(Collected data)

+---+

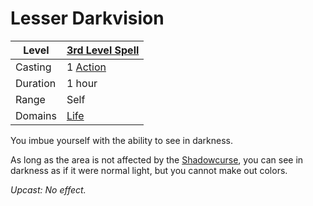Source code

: # Lesser Darkvision

|Level|[3rd Level Spell](../../../Spell%20Level.md)|
|-----|---------------|
|Casting|1 [Action](../../../../Game%20Procedures/Action.md)|
|Duration|1 hour|
|Range|Self|
|Domains|[Life](../../../Spell%20Domains/Life.md)|

You imbue yourself with the ability to see in darkness.

As long as the area is not affected by the [Shadowcurse](../../../../Hazards/Shadowcurse.md), you can see in darkness as if it were normal light, but you cannot make out colors.

*Upcast: No effect.*
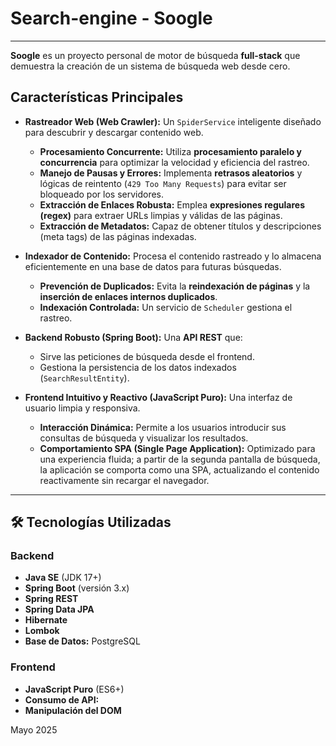 
# Search-engine  - Soogle
---
**Soogle** es un proyecto personal de motor de búsqueda **full-stack** que demuestra la creación de un sistema de búsqueda web desde cero.

## Características Principales

* **Rastreador Web (Web Crawler):** Un `SpiderService` inteligente diseñado para descubrir y descargar contenido web.
    * **Procesamiento Concurrente:** Utiliza **procesamiento paralelo y concurrencia** para optimizar la velocidad y eficiencia del rastreo.
    * **Manejo de Pausas y Errores:** Implementa **retrasos aleatorios** y lógicas de reintento (`429 Too Many Requests`) para evitar ser bloqueado por los servidores.
    * **Extracción de Enlaces Robusta:** Emplea **expresiones regulares (regex)** para extraer URLs limpias y válidas de las páginas.
    * **Extracción de Metadatos:** Capaz de obtener títulos y descripciones (meta tags) de las páginas indexadas.

* **Indexador de Contenido:** Procesa el contenido rastreado y lo almacena eficientemente en una base de datos para futuras búsquedas.
    * **Prevención de Duplicados:** Evita la **reindexación de páginas** y la **inserción de enlaces internos duplicados**.
    * **Indexación Controlada:** Un servicio de `Scheduler` gestiona el rastreo.

* **Backend Robusto (Spring Boot):** Una **API REST** que:
    * Sirve las peticiones de búsqueda desde el frontend.
    * Gestiona la persistencia de los datos indexados (`SearchResultEntity`).

* **Frontend Intuitivo y Reactivo (JavaScript Puro):** Una interfaz de usuario limpia y responsiva.
    * **Interacción Dinámica:** Permite a los usuarios introducir sus consultas de búsqueda y visualizar los resultados.
    * **Comportamiento SPA (Single Page Application):** Optimizado para una experiencia fluida; a partir de la segunda pantalla de búsqueda, la aplicación se comporta como una SPA, actualizando el contenido reactivamente sin recargar el navegador.

---

## 🛠️ Tecnologías Utilizadas

### Backend

* **Java SE** (JDK 17+)
* **Spring Boot** (versión 3.x)
* **Spring REST**
* **Spring Data JPA**
* **Hibernate**
* **Lombok**
* **Base de Datos:** PostgreSQL 

### Frontend

* **JavaScript Puro** (ES6+)
* **Consumo de API:** 
* **Manipulación del DOM**

 Mayo 2025
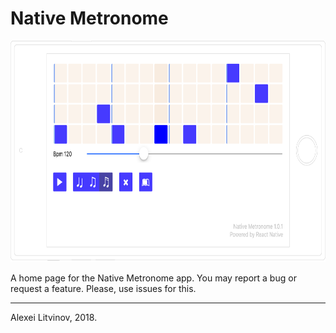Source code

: Native Metronome
================

<img height="354" width="715" src="assets/iphonePreview.png"/>

A home page for the Native Metronome app. You may report a bug or request a feature. Please, use issues for this.


----
Alexei Litvinov, 2018.
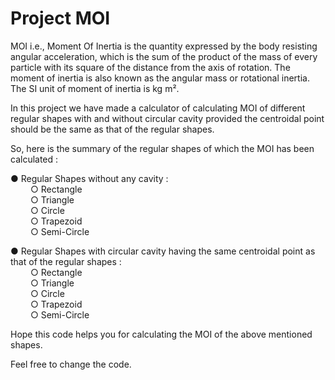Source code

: # Project MOI

MOI i.e., Moment Of Inertia is the quantity expressed by the body resisting angular acceleration, which is the sum of the product of the mass of every particle with its square of the distance from the axis of rotation. The moment of inertia is also known as the angular mass or rotational inertia. The SI unit of moment of inertia is kg m².

In this project we have made a calculator of calculating MOI of different regular shapes with and without circular cavity provided the centroidal point should be the same as that of the regular shapes.

So, here is the summary of the regular shapes of which the MOI has been calculated :

● Regular Shapes without any cavity :  
   &emsp;&emsp; ○ Rectangle  
   &emsp;&emsp;  ○ Triangle  
   &emsp;&emsp;  ○ Circle  
   &emsp;&emsp;  ○ Trapezoid  
   &emsp;&emsp;  ○ Semi-Circle  
   
● Regular Shapes with circular cavity having the same centroidal point as that of the regular shapes :  
   &emsp;&emsp; ○ Rectangle  
   &emsp;&emsp;  ○ Triangle  
   &emsp;&emsp;  ○ Circle  
   &emsp;&emsp;  ○ Trapezoid  
   &emsp;&emsp;  ○ Semi-Circle
    
Hope this code helps you for calculating the MOI of the above mentioned shapes.

Feel free to change the code.
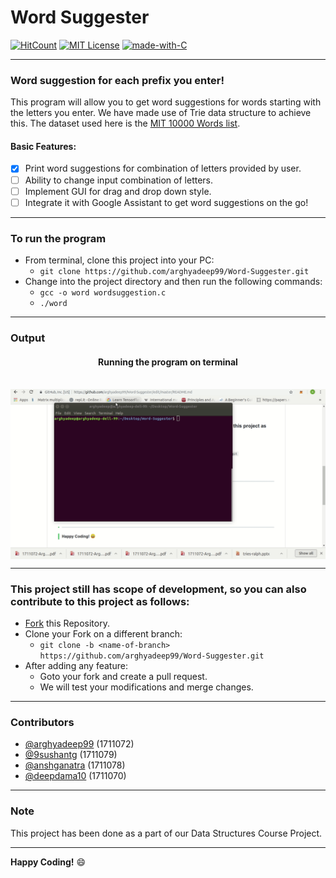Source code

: # Word Suggester

<p align="center">
	
[![HitCount](http://hits.dwyl.io/arghyadeep99/Word-Suggester.svg)](http://hits.dwyl.io/arghyadeep99/Word-Suggester)  [![MIT License](https://badges.frapsoft.com/os/mit/mit.svg?v=103)](https://opensource.org/licenses/mit-license.php)  [![made-with-C](https://img.shields.io/badge/Made%20with-C-1f425f.svg)](https://www.cprogramming.com/)


---
### Word suggestion for each prefix you enter! 

This program will allow you to get word suggestions for words starting with the letters you enter. We have made use of Trie data structure to achieve this. The dataset used here is the [MIT 10000 Words list](http://www.mit.edu/~ecprice/wordlist.10000). 

#### Basic Features:
* [x] Print word suggestions for combination of letters provided by user.
* [ ] Ability to change input combination of letters. 
* [ ] Implement GUI for drag and drop down style.
* [ ] Integrate it with Google Assistant to get word suggestions on the go! 
 
---

### To run the program

* From terminal, clone this project into your PC:
  * `git clone https://github.com/arghyadeep99/Word-Suggester.git`
* Change into the project directory and then run the following commands: 
  * `gcc -o word wordsuggestion.c`
  * `./word`
---

### Output

<div align="center">

<h4> Running the program on terminal  </h4>
<br>
<img src="./ds project.gif" align="center" width=700px>

</div>

------------------------------------------

### This project still has scope of development, so you can also contribute to this project as follows:
* [Fork](https://github.com/arghyadeep99/Word-Suggester) this Repository.
* Clone your Fork on a different branch:
	* `git clone -b <name-of-branch> https://github.com/arghyadeep99/Word-Suggester.git`
* After adding any feature:
	* Goto your fork and create a pull request.
	* We will test your modifications and merge changes.
------------------------------------------

### Contributors

- [@arghyadeep99](https://github.com/arghyadeep99) (1711072)
- [@9sushantg](https://github.com/9sushantg) (1711079)
- [@anshganatra](https://github.com/anshganatra) (1711078)
- [@deepdama10](https://github.com/deepdama10) (1711070)
---

### Note

 This project has been done as a part of our Data Structures Course Project.

------------------------------------------

**Happy Coding!** :smile:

+---+

(DESCRIPTION OF THE TASK)
An exact copy of the lines above, from the one containing "provided by user." down to the one containing "From terminal, clone" and including both, is the whole answer; retype it and nothing else.

(THE COMPLETED TASK)
* [x] Print word suggestions for combination of letters provided by user.
* [ ] Ability to change input combination of letters. 
* [ ] Implement GUI for drag and drop down style.
* [ ] Integrate it with Google Assistant to get word suggestions on the go! 
 
---

### To run the program

* From terminal, clone this project into your PC:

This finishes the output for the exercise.